Task objective.
Set down exactly the lines below, starting at the one that contains "only able to" and ending at the one that contains "node, and there", with both of those lines included and nothing else.

Collection entries:
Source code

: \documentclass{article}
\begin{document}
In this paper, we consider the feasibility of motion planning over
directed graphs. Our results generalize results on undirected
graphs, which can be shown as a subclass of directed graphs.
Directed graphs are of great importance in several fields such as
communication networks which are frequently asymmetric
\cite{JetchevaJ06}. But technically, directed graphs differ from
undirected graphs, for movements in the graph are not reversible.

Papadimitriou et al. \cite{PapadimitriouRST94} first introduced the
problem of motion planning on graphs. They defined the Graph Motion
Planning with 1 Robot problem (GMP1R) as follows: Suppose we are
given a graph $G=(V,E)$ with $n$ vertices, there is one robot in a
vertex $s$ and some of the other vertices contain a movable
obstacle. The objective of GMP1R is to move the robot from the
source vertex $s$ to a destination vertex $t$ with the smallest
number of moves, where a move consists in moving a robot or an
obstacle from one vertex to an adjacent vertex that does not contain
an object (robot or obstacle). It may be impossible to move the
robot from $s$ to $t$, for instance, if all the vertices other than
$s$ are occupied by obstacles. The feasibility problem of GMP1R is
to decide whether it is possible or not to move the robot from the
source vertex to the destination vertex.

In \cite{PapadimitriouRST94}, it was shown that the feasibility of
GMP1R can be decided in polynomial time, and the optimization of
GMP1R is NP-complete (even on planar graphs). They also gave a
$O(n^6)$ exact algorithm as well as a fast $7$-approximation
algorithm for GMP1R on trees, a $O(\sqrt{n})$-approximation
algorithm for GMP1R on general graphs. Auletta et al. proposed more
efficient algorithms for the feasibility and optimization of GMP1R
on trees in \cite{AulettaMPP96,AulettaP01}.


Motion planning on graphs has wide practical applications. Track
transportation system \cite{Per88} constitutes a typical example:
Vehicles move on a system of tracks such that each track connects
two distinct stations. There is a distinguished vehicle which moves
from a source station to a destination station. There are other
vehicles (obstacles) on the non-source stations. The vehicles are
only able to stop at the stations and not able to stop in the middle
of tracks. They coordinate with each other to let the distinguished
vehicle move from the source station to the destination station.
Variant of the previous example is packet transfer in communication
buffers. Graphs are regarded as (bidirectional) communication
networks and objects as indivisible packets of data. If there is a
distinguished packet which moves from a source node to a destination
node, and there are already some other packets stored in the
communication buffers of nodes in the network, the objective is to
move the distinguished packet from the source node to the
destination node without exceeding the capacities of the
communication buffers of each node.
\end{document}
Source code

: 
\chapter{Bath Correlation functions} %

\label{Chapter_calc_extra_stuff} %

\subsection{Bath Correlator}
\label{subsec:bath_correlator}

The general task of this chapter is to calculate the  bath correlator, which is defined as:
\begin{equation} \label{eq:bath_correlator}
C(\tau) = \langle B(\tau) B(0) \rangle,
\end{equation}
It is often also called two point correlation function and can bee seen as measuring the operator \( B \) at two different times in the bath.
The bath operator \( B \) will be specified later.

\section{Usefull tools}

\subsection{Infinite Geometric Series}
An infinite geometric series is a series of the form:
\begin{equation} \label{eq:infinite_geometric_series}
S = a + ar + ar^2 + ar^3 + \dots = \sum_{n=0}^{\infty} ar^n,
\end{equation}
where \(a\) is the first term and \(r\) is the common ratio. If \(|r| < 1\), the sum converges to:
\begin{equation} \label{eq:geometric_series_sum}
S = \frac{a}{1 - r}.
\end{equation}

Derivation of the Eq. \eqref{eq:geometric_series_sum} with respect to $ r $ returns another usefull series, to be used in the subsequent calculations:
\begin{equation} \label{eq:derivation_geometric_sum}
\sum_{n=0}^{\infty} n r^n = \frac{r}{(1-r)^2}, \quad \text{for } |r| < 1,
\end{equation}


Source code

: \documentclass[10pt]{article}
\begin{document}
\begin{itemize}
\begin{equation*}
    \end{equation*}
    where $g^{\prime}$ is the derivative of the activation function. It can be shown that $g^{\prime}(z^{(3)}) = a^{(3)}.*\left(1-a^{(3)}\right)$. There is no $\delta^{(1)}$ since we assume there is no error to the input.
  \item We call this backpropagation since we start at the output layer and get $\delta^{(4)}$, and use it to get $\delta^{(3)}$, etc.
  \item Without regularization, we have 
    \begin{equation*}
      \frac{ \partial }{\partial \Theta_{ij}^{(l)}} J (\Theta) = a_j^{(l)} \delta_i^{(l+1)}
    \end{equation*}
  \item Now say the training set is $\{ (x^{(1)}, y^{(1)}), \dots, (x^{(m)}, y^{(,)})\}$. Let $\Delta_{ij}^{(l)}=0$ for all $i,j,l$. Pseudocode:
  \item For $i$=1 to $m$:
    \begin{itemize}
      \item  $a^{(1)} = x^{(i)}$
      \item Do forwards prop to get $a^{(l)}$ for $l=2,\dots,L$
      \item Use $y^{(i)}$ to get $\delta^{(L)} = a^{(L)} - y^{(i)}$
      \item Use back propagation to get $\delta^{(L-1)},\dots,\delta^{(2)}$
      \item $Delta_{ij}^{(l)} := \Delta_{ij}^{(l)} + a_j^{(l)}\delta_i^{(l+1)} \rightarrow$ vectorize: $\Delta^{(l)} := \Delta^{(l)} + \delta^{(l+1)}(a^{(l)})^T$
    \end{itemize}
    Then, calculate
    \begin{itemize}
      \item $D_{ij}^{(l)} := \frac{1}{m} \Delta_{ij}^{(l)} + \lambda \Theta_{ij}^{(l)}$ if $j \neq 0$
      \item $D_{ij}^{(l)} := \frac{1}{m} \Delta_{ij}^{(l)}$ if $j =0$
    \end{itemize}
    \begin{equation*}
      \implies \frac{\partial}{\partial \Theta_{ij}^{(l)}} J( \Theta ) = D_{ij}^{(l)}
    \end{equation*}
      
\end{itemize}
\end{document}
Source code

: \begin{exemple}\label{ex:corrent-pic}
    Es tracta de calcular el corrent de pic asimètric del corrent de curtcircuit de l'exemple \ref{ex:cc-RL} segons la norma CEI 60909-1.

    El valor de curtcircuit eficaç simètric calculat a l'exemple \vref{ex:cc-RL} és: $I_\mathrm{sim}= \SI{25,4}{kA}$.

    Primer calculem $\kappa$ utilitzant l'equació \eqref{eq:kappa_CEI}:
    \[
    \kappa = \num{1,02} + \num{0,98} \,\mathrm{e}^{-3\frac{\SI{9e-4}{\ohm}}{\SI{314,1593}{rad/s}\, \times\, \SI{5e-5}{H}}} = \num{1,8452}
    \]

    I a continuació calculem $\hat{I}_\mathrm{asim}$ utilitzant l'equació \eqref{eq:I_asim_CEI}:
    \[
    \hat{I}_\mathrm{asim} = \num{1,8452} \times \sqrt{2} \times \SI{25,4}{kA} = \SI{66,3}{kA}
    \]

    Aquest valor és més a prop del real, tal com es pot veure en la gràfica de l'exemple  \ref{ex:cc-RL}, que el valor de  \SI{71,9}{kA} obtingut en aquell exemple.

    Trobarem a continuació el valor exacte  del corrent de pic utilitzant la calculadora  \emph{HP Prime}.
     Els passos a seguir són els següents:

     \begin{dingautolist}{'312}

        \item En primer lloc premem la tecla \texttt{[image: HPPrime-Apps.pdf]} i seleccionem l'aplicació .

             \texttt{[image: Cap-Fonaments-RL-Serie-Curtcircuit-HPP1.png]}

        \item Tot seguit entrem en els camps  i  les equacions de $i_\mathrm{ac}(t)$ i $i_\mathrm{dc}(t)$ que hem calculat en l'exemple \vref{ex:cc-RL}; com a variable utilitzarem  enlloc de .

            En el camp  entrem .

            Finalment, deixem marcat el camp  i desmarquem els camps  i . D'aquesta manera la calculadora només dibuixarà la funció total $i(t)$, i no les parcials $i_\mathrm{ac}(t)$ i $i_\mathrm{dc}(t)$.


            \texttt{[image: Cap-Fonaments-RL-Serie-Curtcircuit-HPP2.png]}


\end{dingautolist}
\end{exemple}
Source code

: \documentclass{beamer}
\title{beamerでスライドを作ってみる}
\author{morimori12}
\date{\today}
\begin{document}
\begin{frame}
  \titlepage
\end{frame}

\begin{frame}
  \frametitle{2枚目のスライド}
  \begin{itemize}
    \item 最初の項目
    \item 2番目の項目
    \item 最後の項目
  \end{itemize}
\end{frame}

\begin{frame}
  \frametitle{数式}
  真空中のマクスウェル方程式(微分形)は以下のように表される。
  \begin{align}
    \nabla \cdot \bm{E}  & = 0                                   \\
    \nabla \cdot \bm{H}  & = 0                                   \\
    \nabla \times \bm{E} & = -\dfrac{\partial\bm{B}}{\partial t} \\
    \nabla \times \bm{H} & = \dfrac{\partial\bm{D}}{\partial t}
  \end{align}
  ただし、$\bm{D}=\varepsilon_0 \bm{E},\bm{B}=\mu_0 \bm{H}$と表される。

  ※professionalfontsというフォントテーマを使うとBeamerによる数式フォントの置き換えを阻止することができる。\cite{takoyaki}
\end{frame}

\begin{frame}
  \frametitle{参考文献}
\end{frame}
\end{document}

Task output.
only able to stop at the stations and not able to stop in the middle
of tracks. They coordinate with each other to let the distinguished
vehicle move from the source station to the destination station.
Variant of the previous example is packet transfer in communication
buffers. Graphs are regarded as (bidirectional) communication
networks and objects as indivisible packets of data. If there is a
distinguished packet which moves from a source node to a destination
node, and there are already some other packets stored in the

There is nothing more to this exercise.